確かになんでこんなたいして金も持ってなさそうなレイドから財布を盗ったのか気になる。
「アルバの暴挙を皇帝に伝えに帝都に行く途中……お金がなくなって」
リラは意外と素直に口を割ってくれた。
「その、アルバの暴挙ってなんなんですか?」
イレーヌが首をかしげてリラに聞いてみた。
飛鳥が《アルバ》と言う言葉に反応して顔をひきつらせる。
副団長様が顔をひきつらせる所を見ると、また色々とややこしそうなことに首を突っ込んでしまったようだ。
リラは深いため息をつき忌々しそうな顔をして口を開いた。
「あたしはウォーメンズタウンに住んでるんだ」
「ウォーメンズタウン。それはまた遠路はるばるご苦労様で」
リックはため息混じりにそう呟いた。
レイドの記憶が正しければ、ウォーメンズタウンは確かここブラウシーノから北東部の草原地帯にある先々代の女帝マリアが作った小さな町だった筈だ。

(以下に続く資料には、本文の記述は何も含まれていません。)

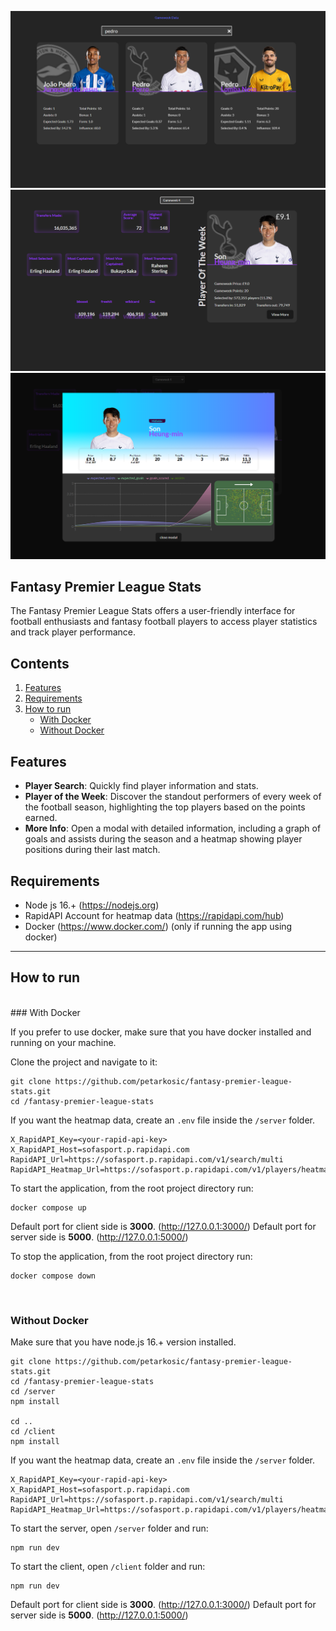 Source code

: ![Home Page](./client/src/assets/home-page.png 'Home Page')
![Player of the Week](./client/src/assets/player-of-the-week.png 'Player of the Week')
![Player info](./client/src/assets/player-modal.png 'Player info')

## Fantasy Premier League Stats

The Fantasy Premier League Stats offers a user-friendly interface for football enthusiasts and fantasy football players to access player statistics and track player performance.

## Contents

1. [Features](#features)
2. [Requirements](#requirements)
3. [How to run](#how-to-run)
   - [With Docker](#with-docker)
   - [Without Docker](#without-docker)

## Features

- **Player Search**: Quickly find player information and stats.
  <br/>
- **Player of the Week**: Discover the standout performers of every week of the football season, highlighting the top players based on the points earned.
  <br/>
- **More Info**: Open a modal with detailed information, including a graph of goals and assists during the season and a heatmap showing player positions during their last match.
  <br/>

## Requirements

- Node js 16.+ (https://nodejs.org)
- RapidAPI Account for heatmap data (https://rapidapi.com/hub)
- Docker (https://www.docker.com/) (only if running the app using docker)

---

## How to run

<br/>
### With Docker

If you prefer to use docker, make sure that you have docker installed and running on your machine.

Clone the project and navigate to it:

```
git clone https://github.com/petarkosic/fantasy-premier-league-stats.git
cd /fantasy-premier-league-stats
```

If you want the heatmap data, create an `.env` file inside the `/server` folder.

```
X_RapidAPI_Key=<your-rapid-api-key>
X_RapidAPI_Host=sofasport.p.rapidapi.com
RapidAPI_Url=https://sofasport.p.rapidapi.com/v1/search/multi
RapidAPI_Heatmap_Url=https://sofasport.p.rapidapi.com/v1/players/heatmap
```

To start the application, from the root project directory run:

```
docker compose up
```

Default port for client side is **3000**. (http://127.0.0.1:3000/)
Default port for server side is **5000**. (http://127.0.0.1:5000/)

To stop the application, from the root project directory run:

```
docker compose down
```

<br/>

### Without Docker

Make sure that you have node.js 16.+ version installed.

```
git clone https://github.com/petarkosic/fantasy-premier-league-stats.git
cd /fantasy-premier-league-stats
cd /server
npm install

cd ..
cd /client
npm install
```

If you want the heatmap data, create an `.env` file inside the `/server` folder.

```
X_RapidAPI_Key=<your-rapid-api-key>
X_RapidAPI_Host=sofasport.p.rapidapi.com
RapidAPI_Url=https://sofasport.p.rapidapi.com/v1/search/multi
RapidAPI_Heatmap_Url=https://sofasport.p.rapidapi.com/v1/players/heatmap
```

To start the server, open `/server` folder and run:

```
npm run dev
```

To start the client, open `/client` folder and run:

```
npm run dev
```

Default port for client side is **3000**. (http://127.0.0.1:3000/)
Default port for server side is **5000**. (http://127.0.0.1:5000/)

名の通り女性だけの町で、男は住むことはもちろん、許可状がなければ入ることもままらなない。
皇帝であろうと貴族であろうと例外は一切認めない。それが町の掟の筈だ。
リラが皇帝にどうこう言いに行くってことは、その絶対の掟が破られたということだろう。
「アルバあのクソ忌々しい豚野郎がいきなり町に侵入してきて訳も分からない契約を町長に突きつけたんだ!!
もちろん町長は契約書にサインしなかったさ。……そしたらアイツは、町長を……あたしのお義母さんを見せしめとして処刑したんだ!!」
リラは怒りで声を震わせながら言った。
リックも少し驚いたようだった。それもそうだ。町ができてからそんな馬鹿みたいな領主が現れたなんて一度も聞いたこともない。
リラの話が本当ならアルバは明らかに規約違反だ帝国の政治を執り行っている議会に問題提起すればすぐに罪に問われる。
しかし飛鳥は何故か顔をうつむかせた。